Bugzilla – Bug 902
TCP: handle out-of-order packets during connection shutdown
Last modified: 2010-06-02 11:29:33 UTC
Created attachment 855 [details] TCPdump where retransmits occur and closing does not happen properly This may be a regression of bug #818. Attaching two packet captures: One where retransmission occurs, one where it does not. Packets in tcp-fin-retransmit.pcap: Server sends packets #48, #49, #51, #52 and #53. All contain data, #53 has FIN flag set. Client keeps ACKing data from the server until packet #58 occurs, where there are three acks with number 44441. Server restarts sending data (Packet #61). Client however, did receive all packets after all and acknowledges them (packet #62). AT THIS POINT, NofifyClose() should be called so that client-app would find out that peer has closed connection. It does not get called, so the connection only closes as the application is.
Created attachment 856 [details] Packet capture where there are no retransmissions, closing happens properly.
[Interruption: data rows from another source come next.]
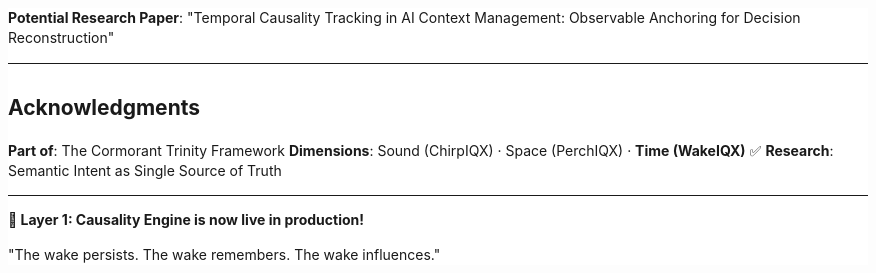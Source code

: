 **Potential Research Paper**: "Temporal Causality Tracking in AI Context Management: Observable Anchoring for Decision Reconstruction"

---

## Acknowledgments

**Part of**: The Cormorant Trinity Framework
**Dimensions**: Sound (ChirpIQX) · Space (PerchIQX) · **Time (WakeIQX)** ✅
**Research**: Semantic Intent as Single Source of Truth

---

**🎉 Layer 1: Causality Engine is now live in production!**

"The wake persists. The wake remembers. The wake influences."
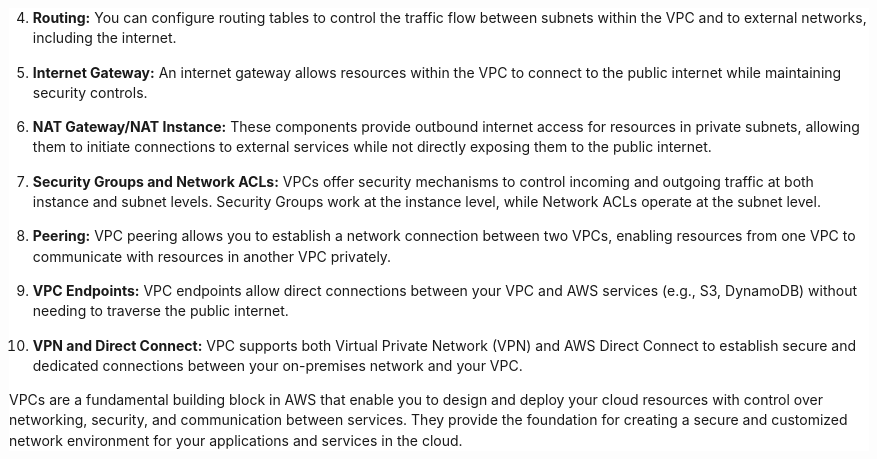 4. **Routing:** You can configure routing tables to control the traffic flow between subnets within the VPC and to external networks, including the internet.

5. **Internet Gateway:** An internet gateway allows resources within the VPC to connect to the public internet while maintaining security controls.

6. **NAT Gateway/NAT Instance:** These components provide outbound internet access for resources in private subnets, allowing them to initiate connections to external services while not directly exposing them to the public internet.

7. **Security Groups and Network ACLs:** VPCs offer security mechanisms to control incoming and outgoing traffic at both instance and subnet levels. Security Groups work at the instance level, while Network ACLs operate at the subnet level.

8. **Peering:** VPC peering allows you to establish a network connection between two VPCs, enabling resources from one VPC to communicate with resources in another VPC privately.

9. **VPC Endpoints:** VPC endpoints allow direct connections between your VPC and AWS services (e.g., S3, DynamoDB) without needing to traverse the public internet.

10. **VPN and Direct Connect:** VPC supports both Virtual Private Network (VPN) and AWS Direct Connect to establish secure and dedicated connections between your on-premises network and your VPC.

VPCs are a fundamental building block in AWS that enable you to design and deploy your cloud resources with control over networking, security, and communication between services. They provide the foundation for creating a secure and customized network environment for your applications and services in the cloud.


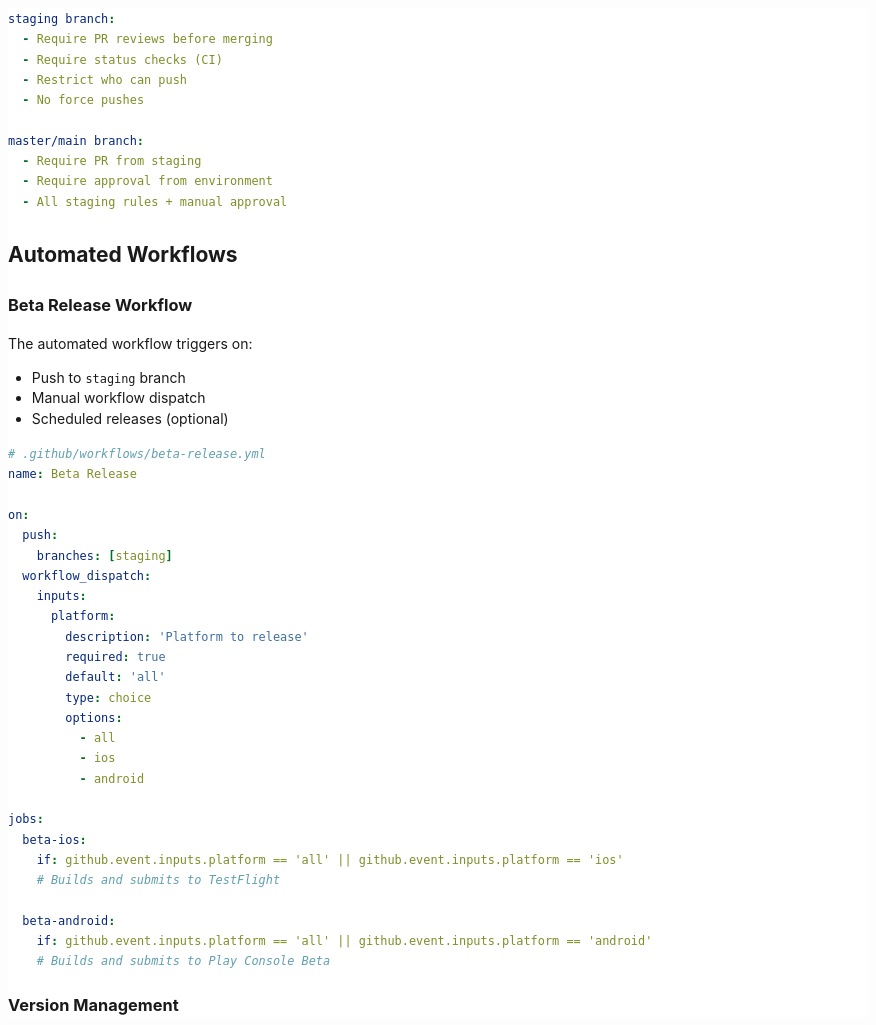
 ```yaml
staging branch:
  - Require PR reviews before merging
  - Require status checks (CI)
  - Restrict who can push
  - No force pushes

master/main branch:
  - Require PR from staging
  - Require approval from environment
  - All staging rules + manual approval
```

## Automated Workflows

### Beta Release Workflow

The automated workflow triggers on:
- Push to `staging` branch
- Manual workflow dispatch
- Scheduled releases (optional)

```yaml
# .github/workflows/beta-release.yml
name: Beta Release

on:
  push:
    branches: [staging]
  workflow_dispatch:
    inputs:
      platform:
        description: 'Platform to release'
        required: true
        default: 'all'
        type: choice
        options:
          - all
          - ios
          - android

jobs:
  beta-ios:
    if: github.event.inputs.platform == 'all' || github.event.inputs.platform == 'ios'
    # Builds and submits to TestFlight

  beta-android:
    if: github.event.inputs.platform == 'all' || github.event.inputs.platform == 'android'
    # Builds and submits to Play Console Beta
```

### Version Management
Created attachment 857 [details] Pcap from recipient side Ok, looks like I had been looking at the packet capture from wrong end. This is from the recipient side. It has, as you can see, one less packet than the other side - packet with sequence number 44441 in fact DOES get lost on the way. All the other packets make it through. So, when the recipient sends three dupacks for that sequence and server responds with it, the entire transmission can then be acknowledged. NotifyClose() simply does not get called at this point. Trying to debug some more..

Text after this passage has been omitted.